Neben dieser Geringschätzung von Grundlagenforschung leidet unsere Gesellschaft auch unter einer wachsenden Geringschätzung der Wesen, man nennt sie Menschen, die zu dieser Forschung fähig sind. Die Grenze zwischen Mensch und Tier zu verwischen, indem man auf den kleinen gemeinsamen Nenner der wie auch immer gearteten Leidensfähigkeit rekurriert, ist nicht fortschrittlich, sondern dekadent. Die Schweiz ist hier noch einen Schritt weiter gegangen. Seit dem 17. Mai 1992 ist die „Würde der Kreatur“ durch die schweizerische Bundesverfassung geschützt. (Art. 120 Abs. 2 BV: „Der Bund erlässt Vorschriften über den Umgang mit Keim- und Erbgut von Tieren, Pflanzen und anderen Organismen. Er trägt dabei der Würde der Kreatur sowie der Sicherheit von Mensch, Tier und Umwelt Rechnung.“) Die Eidgenossen haben es vollbracht, Mensch, Tier und Pflanze unter dem Oberbegriff „Kreatur“ in gleichem Rang zu platzieren.

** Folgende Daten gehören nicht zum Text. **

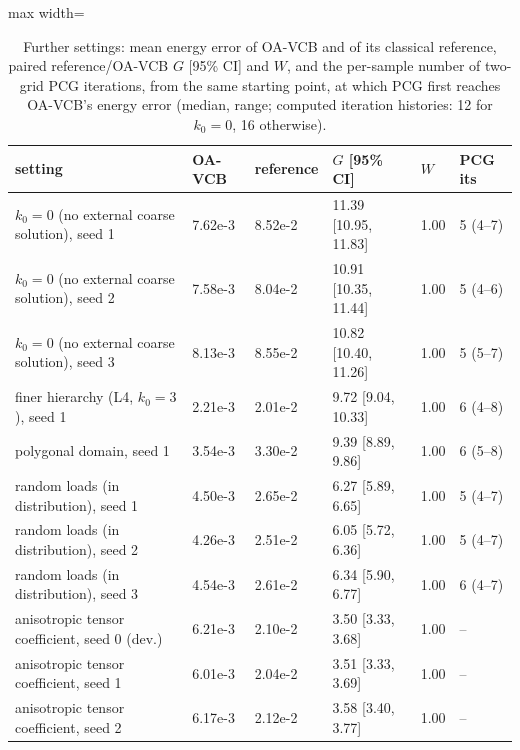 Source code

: \begin{table}[tbp]\centering\footnotesize\setlength{\tabcolsep}{4pt}
\caption{Further settings: mean energy error of OA-VCB and of its classical reference, paired reference/OA-VCB $G$ [95\% CI] and $W$, and the per-sample number of two-grid PCG iterations, from the same starting point, at which PCG first reaches OA-VCB's energy error (median, range; computed iteration histories: 12 for $k_0=0$, 16 otherwise).}\label{tab:settings}
\begin{adjustbox}{max width=\linewidth}
\begin{tabular}{llllll}\toprule
setting & OA-VCB & reference & $G$ [95\% CI] & $W$ & PCG its \\\midrule
$k_0=0$ (no external coarse solution), seed 1 & 7.62e-3 & 8.52e-2 & 11.39 [10.95, 11.83] & 1.00 & 5 (4--7) \\
$k_0=0$ (no external coarse solution), seed 2 & 7.58e-3 & 8.04e-2 & 10.91 [10.35, 11.44] & 1.00 & 5 (4--6) \\
$k_0=0$ (no external coarse solution), seed 3 & 8.13e-3 & 8.55e-2 & 10.82 [10.40, 11.26] & 1.00 & 5 (5--7) \\
finer hierarchy (L4, $k_0=3$), seed 1 & 2.21e-3 & 2.01e-2 & 9.72 [9.04, 10.33] & 1.00 & 6 (4--8) \\
polygonal domain, seed 1 & 3.54e-3 & 3.30e-2 & 9.39 [8.89, 9.86] & 1.00 & 6 (5--8) \\
random loads (in distribution), seed 1 & 4.50e-3 & 2.65e-2 & 6.27 [5.89, 6.65] & 1.00 & 5 (4--7) \\
random loads (in distribution), seed 2 & 4.26e-3 & 2.51e-2 & 6.05 [5.72, 6.36] & 1.00 & 5 (4--7) \\
random loads (in distribution), seed 3 & 4.54e-3 & 2.61e-2 & 6.34 [5.90, 6.77] & 1.00 & 6 (4--7) \\
anisotropic tensor coefficient, seed 0 (dev.) & 6.21e-3 & 2.10e-2 & 3.50 [3.33, 3.68] & 1.00 & -- \\
anisotropic tensor coefficient, seed 1 & 6.01e-3 & 2.04e-2 & 3.51 [3.33, 3.69] & 1.00 & -- \\
anisotropic tensor coefficient, seed 2 & 6.17e-3 & 2.12e-2 & 3.58 [3.40, 3.77] & 1.00 & -- \\
\bottomrule\end{tabular}
\end{adjustbox}
\end{table}
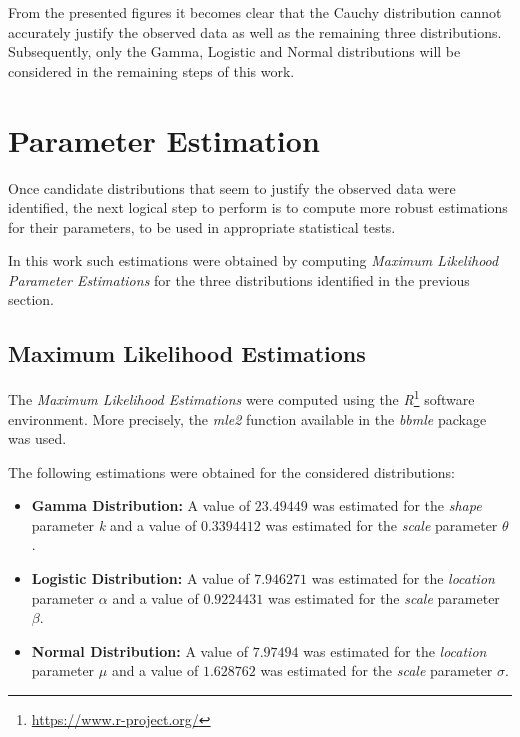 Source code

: \documentclass[12pt]{article}
\begin{document}
From the presented figures it becomes clear that the Cauchy distribution cannot accurately justify the observed data as well as the remaining three distributions. Subsequently, only the Gamma, Logistic and Normal distributions will be considered in the remaining steps of this work.

\section{Parameter Estimation}
\label{parameter_estimations}

Once candidate distributions that seem to justify the observed data were identified, the next logical step to perform is to compute more robust estimations for their parameters, to be used in appropriate statistical tests.

In this work such estimations were obtained by computing \emph{Maximum Likelihood Parameter Estimations} for the three distributions identified in the previous section.

\subsection{Maximum Likelihood Estimations}
\label{maximum_likelihood_estimations}

The \emph{Maximum Likelihood Estimations} were computed using the \emph{R}\footnote{\url{https://www.r-project.org/}} software environment. More precisely, the \emph{mle2} function available in the \emph{bbmle} package was used.

The following estimations were obtained for the considered distributions:

\begin{itemize}
	\item \textbf{Gamma Distribution:} A value of $23.49449$ was estimated for the \emph{shape} parameter \emph{k} and a value of $0.3394412$ was estimated for the \emph{scale} parameter \emph{$\theta$}.
	
	\item \textbf{Logistic Distribution:} A value of $7.946271$ was estimated for the \emph{location} parameter \emph{$\alpha$} and a value of $0.9224431$ was estimated for the \emph{scale} parameter \emph{$\beta$}.
		
	\item \textbf{Normal Distribution:} A value of $7.97494$ was estimated for the \emph{location} parameter \emph{$\mu$} and a value of $1.628762$ was estimated for the \emph{scale} parameter \emph{$\sigma$}.
\end{itemize}
\end{document}
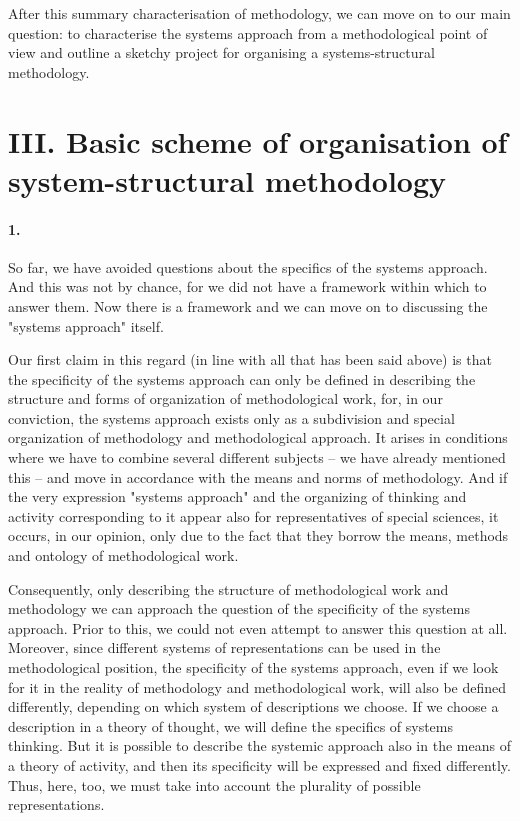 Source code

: \documentclass[11pt,a4paper]{article}
\begin{document}
After this summary characterisation of methodology, we can move on to our main
question: to characterise the systems approach from a methodological point of
view and outline a sketchy project for organising a systems-structural
methodology. 

\section*{III. Basic scheme of organisation of system-structural methodology}

\paragraph{1.}
So far, we have avoided questions about the specifics of the systems approach.
And this was not by chance, for we did not have a framework within which to
answer them. Now there is a framework and we can move on to discussing the
"systems approach" itself.

Our first claim in this regard (in line with all that has been said above) is
that the specificity of the systems approach can only be defined in describing
the structure and forms of organization of methodological work, for, in our
conviction, the systems approach exists only as a subdivision and special
organization of methodology and methodological approach. It arises in
conditions where we have to combine several different subjects – we have
already mentioned this – and move in accordance with the means and norms of
methodology. And if the very expression "systems approach" and the organizing
of thinking and activity corresponding to it appear also for representatives
of special sciences, it occurs, in our opinion, only due to the fact that they
borrow the means, methods and ontology of methodological work.

Consequently, only describing the structure of methodological work and
methodology we can approach the question of the specificity of the systems
approach. Prior to this, we could not even attempt to answer this question at
all. Moreover, since different systems of representations can be used in the
methodological position, the specificity of the systems approach, even if we
look for it in the reality of methodology and methodological work, will also
be defined differently, depending on which system of descriptions we choose.
If we choose a description in a theory of thought, we will define the
specifics of systems thinking. But it is possible to describe the systemic
approach also in the means of a theory of activity, and then its specificity
will be expressed and fixed differently. Thus, here, too, we must take into
account the plurality of possible representations.
\end{document}
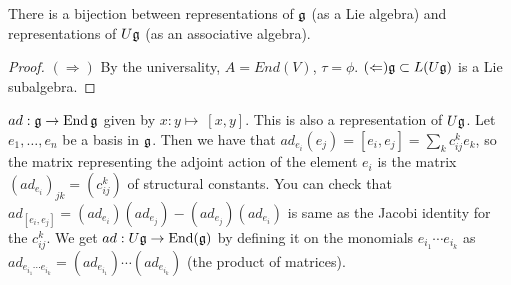  \begin{corollary} There is a bijection between representations of $\mathfrak{g}$ (as a Lie
    algebra) and representations of $U\mathfrak{g}$ (as an associative algebra).
 \end{corollary}
 \begin{proof} $(\Rightarrow)$ By the universality, $A=End(V)$, $\tau=\phi$.
$(\Leftarrow) \mathfrak{g}\subset L(U\mathfrak{g})$ is a Lie subalgebra.
 \end{proof}
 \begin{example}\label{lec07eg:adjoint}
  $ad:\mathfrak{g}\to \operatorname{End} \mathfrak{g}$ given by $x:y\mapsto~[x,y]$. This is also a representation of
  $U\mathfrak{g}$. Let $e_1,\dots, e_n$ be a basis in $\mathfrak{g}$. Then we have that $ad_{e_i}(e_j) =
  [e_i,e_j] = \sum_k c^k_{ij} e_k$, so the matrix representing the adjoint action of
  the element $e_i$ is the matrix $(ad_{e_i})_{jk}=(c^k_{ij})$ of structural
  constants. You can check that $ad_{[e_i,e_j]} = (ad_{e_i})(ad_{e_j})
  -(ad_{e_j})(ad_{e_i})$ is same as the Jacobi identity for the $c^k_{ij}$. We get
  $ad:U\mathfrak{g}\to \operatorname{End}(\mathfrak{g})$ by defining it on the monomials $e_{i_1}\cdots e_{i_k}$ as
  $ad_{e_{i_1}\cdots e_{i_k}}= (ad_{e_{i_1}})\cdots (ad_{e_{i_k}})$ (the product of
  matrices).
 \end{example}

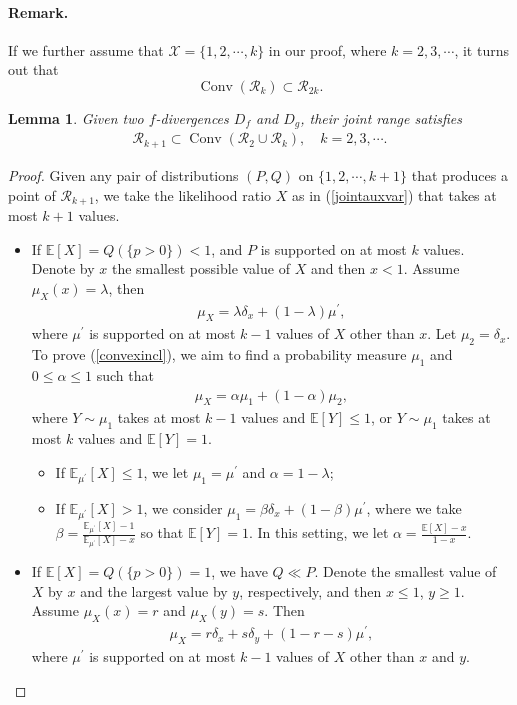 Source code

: \documentclass{article}
\numberwithin{equation}{section}
\newcommand{\E}{\mathbb{E}}
\renewcommand{\cal}{\mathcal}
\DeclareMathOperator{\conv}{Conv}
\theoremstyle{plain}
\newtheorem{lemma}[theorem]{Lemma}
\theoremstyle{definition}
\begin{document}
\paragraph{Remark.} If we further assume that $\cal{X}=\{1,2,\cdots,k\}$ in our proof, where $k=2,3,\cdots$, it turns out that $$\conv(\cal{R}_k)\subset\cal{R}_{2k}.$$

\newpage
\begin{lemma}\label{jointauxiter}
	Given two $f$-divergences $D_f$ and $D_g$, their joint range satisfies
	\begin{align}
		\cal{R}_{k+1}\subset\conv(\cal{R}_2\cup\cal{R}_k),\quad k=2,3,\cdots.\label{convexincl}
	\end{align}
\end{lemma}
\begin{proof}
Given any pair of distributions $(P,Q)$ on $\{1,2,\cdots,k+1\}$ that produces a point of $\cal{R}_{k+1}$, we take the likelihood ratio $X$ as in (\ref{jointauxvar}) that takes at most $k+1$ values.
\begin{itemize}
\item If $\E[X]=Q(\{p>0\})<1$, and $P$ is supported on at most $k$ values. Denote by $x$ the smallest possible value of $X$ and then $x<1$. Assume $\mu_X(x)=\lambda$, then
\begin{align*}
	\mu_X=\lambda\delta_x+(1-\lambda)\mu^\prime,
\end{align*}
where $\mu^\prime$ is supported on at most $k-1$ values of $X$ other than $x$. Let $\mu_2=\delta_x$. To prove (\ref{convexincl}), we aim to find a probability measure $\mu_1$ and $0\leq\alpha\leq 1$ such that
\begin{align*}
	\mu_X=\alpha\mu_1+(1-\alpha)\mu_2,
\end{align*}
where $Y\sim\mu_1$ takes at most $k-1$ values and $\E[Y]\leq 1$, or $Y\sim\mu_1$ takes at most $k$ values and $\E[Y]= 1$.
\begin{itemize}
	\item If $\E_{\mu^\prime}[X]\leq 1$, we let $\mu_1=\mu^\prime$ and $\alpha=1-\lambda$;
	\item If $\E_{\mu^\prime}[X]> 1$, we consider $\mu_1=\beta\delta_x+(1-\beta)\mu^\prime$, where we take $\beta=\frac{\E_{\mu^\prime}[X]-1}{\E_{\mu^\prime}[X]-x}$ so that $\E[Y]=1$. In this setting, we let $\alpha=\frac{\E[X]-x}{1-x}$.
\end{itemize}
\item If $\E[X]=Q(\{p>0\})=1$, we have $Q\ll P$. Denote the smallest value of $X$ by $x$ and the largest value by $y$, respectively, and
then $x\leq 1$, $y\geq 1$. Assume $\mu_X(x)=r$ and $\mu_X(y)=s$. Then
\begin{align*}
	\mu_X=r\delta_x+s\delta_y+(1-r-s)\mu^\prime,
\end{align*}
where $\mu^\prime$ is supported on at most $k-1$ values of $X$ other than $x$ and $y$. 


\end{itemize}
\end{proof}
\end{document}
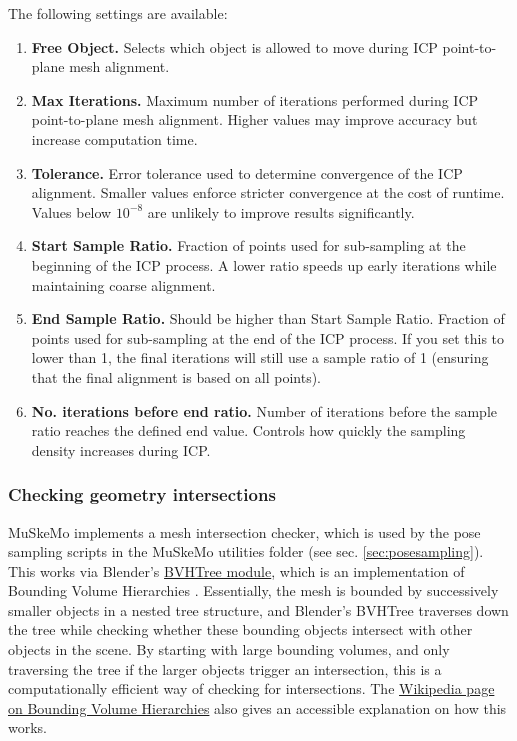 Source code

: \documentclass{article}
\begin{document}
The following settings are available:


\begin{enumerate}
    \item \textbf{Free Object.} Selects which object is allowed to move during ICP point-to-plane mesh alignment.
    
    \item \textbf{Max Iterations.} Maximum number of iterations performed during ICP point-to-plane mesh alignment. Higher values may improve accuracy but increase computation time.
    
    \item \textbf{Tolerance.} Error tolerance used to determine convergence of the ICP alignment. Smaller values enforce stricter convergence at the cost of runtime. Values below $10^{-8}$ are unlikely to improve results significantly.
    
    \item \textbf{Start Sample Ratio.} Fraction of points used for sub-sampling at the beginning of the ICP process. A lower ratio speeds up early iterations while maintaining coarse alignment.
    
    \item \textbf{End Sample Ratio.} Should be higher than Start Sample Ratio. Fraction of points used for sub-sampling at the end of the ICP process. If you set this to lower than 1, the final iterations will still use a sample ratio of 1 (ensuring that the final alignment is based on all points).
    
    \item \textbf{No. iterations before end ratio.} Number of iterations before the sample ratio reaches the defined end value. Controls how quickly the sampling density increases during ICP.
\end{enumerate}


\subsubsection{Checking geometry intersections}
\label{sec:intersectionchecker}

MuSkeMo implements a mesh intersection checker, which is used by the pose sampling scripts in the MuSkeMo utilities folder (see sec. \ref{sec:posesampling}). This works via Blender's \href{https://docs.blender.org/api/current/mathutils.bvhtree.html}{BVHTree module}, which is an implementation of Bounding Volume Hierarchies \cite{ericsonBoundingVolumeHierarchies2005}. Essentially, the mesh is bounded by successively smaller objects in a nested tree structure, and Blender's BVHTree traverses down the tree while checking whether these bounding objects intersect with other objects in the scene. By starting with large bounding volumes, and only traversing the tree if the larger objects trigger an intersection, this is a computationally efficient way of checking for intersections. The \href{https://en.wikipedia.org/wiki/Bounding_volume_hierarchy}{Wikipedia page on Bounding Volume Hierarchies} also gives an accessible explanation on how this works.
\end{document}
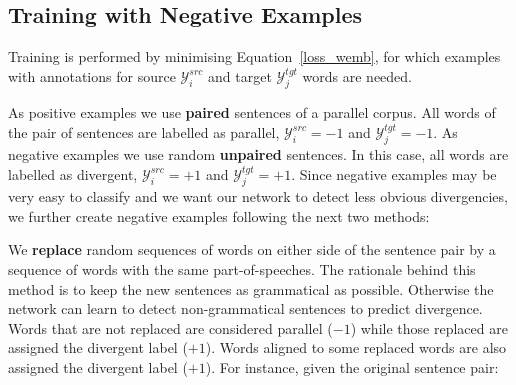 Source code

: \documentclass[11pt,a4paper]{article}
\begin{document}






\subsection{Training with Negative Examples}
\label{training}

Training is performed by minimising Equation~\ref{loss_wemb}, for which examples with annotations for source $\mathcal{Y}_i^{src}$ and target $\mathcal{Y}_j^{tgt}$ words are needed.

As positive examples we use {\bf paired} sentences of a parallel corpus. All words of the pair of sentences are labelled as parallel, $\mathcal{Y}_i^{src}=-1$ and $\mathcal{Y}_j^{tgt}=-1$. 
As negative examples we use random {\bf unpaired} sentences. In this case, all words are labelled as divergent, $\mathcal{Y}_i^{src}=+1$ and $\mathcal{Y}_j^{tgt}=+1$. 
Since negative examples may be very easy to classify and we want our network to detect less obvious divergencies, we further create negative examples following the next two methods:

We {\bf replace} random sequences of words on either side of the sentence pair by a sequence of words with the same part-of-speeches. 
The rationale behind this method is to keep the new sentences as grammatical as possible. 
Otherwise the network can learn to detect non-grammatical sentences to predict divergence.
Words that are not replaced are considered parallel ($-1$) while those replaced are assigned the divergent label ($+1$). 
Words aligned to some replaced words are also assigned the divergent label ($+1$). For instance, given the original sentence pair:
\end{document}
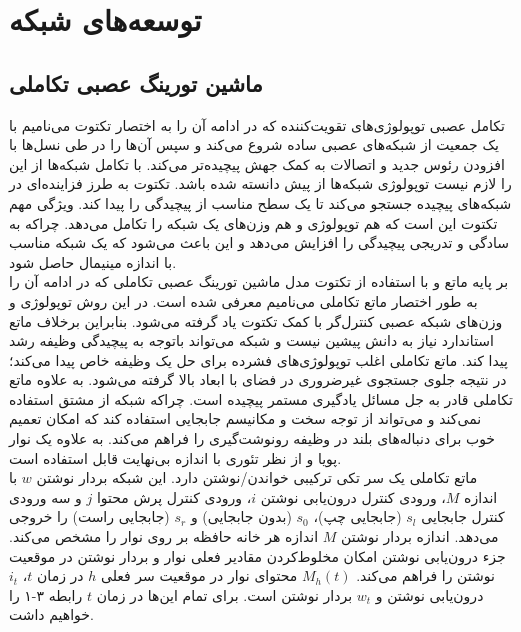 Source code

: \chapter{توسعه‌های شبکه}

\section{ماشین تورینگ عصبی تکاملی}
تکامل عصبی توپولوژی‌های تقویت‌کننده که در ادامه آن را به اختصار تکتوت می‌نامیم با یک جمعیت از شبکه‌های عصبی ساده شروع می‌کند و سپس آن‌ها را در طی نسل‌ها با افزودن رئوس جدید و اتصالات به کمک جهش پیچیده‌تر می‌کند. با تکامل شبکه‌ها از این را لازم نیست توپولوژی شبکه‌ها از پیش دانسته شده باشد. تکتوت به طرز فزاینده‌ای در شبکه‌های پیچیده جستجو می‌کند تا یک سطح مناسب از پیچیدگی را پیدا کند. ویژگی مهم تکتوت این است که هم توپولوژی و هم وزن‌های یک شبکه را تکامل می‌دهد. چراکه به سادگی و تدریجی پیچیدگی را افزایش می‌دهد و این باعث می‌شود که یک شبکه مناسب با اندازه مینیمال حاصل شود.\cite{merrild2018hyperntm}
\\

بر پایه ماتع و با استفاده از تکتوت مدل ماشین تورینگ عصبی تکاملی که در ادامه آن را به طور اختصار ماتع تکاملی می‌نامیم معرفی شده است. در این روش توپولوژی و وزن‌های شبکه عصبی کنترل‌گر با کمک تکتوت یاد گرفته می‌شود. بنابراین برخلاف ماتع استاندارد نیاز به دانش پیشین نیست و شبکه می‌تواند باتوجه به پیچیدگی وظیفه رشد پیدا کند. ماتع تکاملی اغلب توپولوژی‌‌های فشرده برای حل یک وظیفه خاص پیدا می‌کند؛ در نتیجه جلوی جستجوی غیرضروری در فضای با ابعاد بالا گرفته می‌شود. به علاوه ماتع تکاملی قادر به جل مسائل یادگیری مستمر پیچیده است. چراکه شبکه از مشتق استفاده نمی‌کند و می‌تواند از توجه سخت و مکانیسم جابجایی استفاده کند که امکان تعمیم خوب برای دنباله‌های بلند در وظیفه رونوشت‌گیری را فراهم می‌کند. به علاوه یک نوار پویا و از نظر تئوری با اندازه بی‌نهایت قابل استفاده است.\cite{merrild2018hyperntm}
\\

ماتع تکاملی یک سر تکی ترکیبی خواندن/نوشتن دارد. این شبکه بردار نوشتن $w$ با اندازه $M$، ورودی کنترل درون‌یابی نوشتن $i$، ورودی کنترل پرش محتوا $j$ و سه ورودی کنترل جابجایی $s_l$ (جابجایی چپ)، $s_0$ (بدون جابجایی) و $s_r$ (جابجایی راست) را خروجی می‌دهد. اندازه بردار نوشتن $M$ اندازه هر خانه حافظه بر روی نوار را مشخص می‌کند. جزء درون‌یابی نوشتن امکان مخلوط‌کردن مقادیر فعلی نوار و بردار نوشتن در موقعیت نوشتن را فراهم می‌کند. $M_h(t)$ محتوای نوار در موقعیت سر فعلی $h$ در زمان $t$، $i_t$ درون‌یابی نوشتن و $w_t$ بردار نوشتن است. برای تمام این‌ها در زمان $t$ رابطه ۳-۱ را خواهیم داشت.\cite{merrild2018hyperntm}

Möge uns wenigstens das erspart bleiben!

Mit putzigen Tieren kann man alles verkaufen, natürlich auch – wenn man sie als leidend porträtiert – das vernünftige Maß übersteigenden Tierschutz. Von der Politik muss man fordern, dass sie bei diesem Spiel nicht mitmacht und Aktivisten in die – ohnehin schon weit gesteckten – Grenzen verweist. Derzeit kann Andreas Kreiter auf Basis einer einstweiligen Anordnung des Verwaltungsgerichts Bremen weiterarbeiten. Eine endgültige Entscheidung soll im ersten Quartal 2010 fallen. Sie wird für die Forschungsfreiheit in Deutschland ein wichtiges Signal darstellen. Eine Bestätigung des Bremer Verbots würde die unheilige Tendenz zur Diskreditierung von Wissenschaft im Allgemeinen und Grundlagenforschung im Besonderen bekräftigen.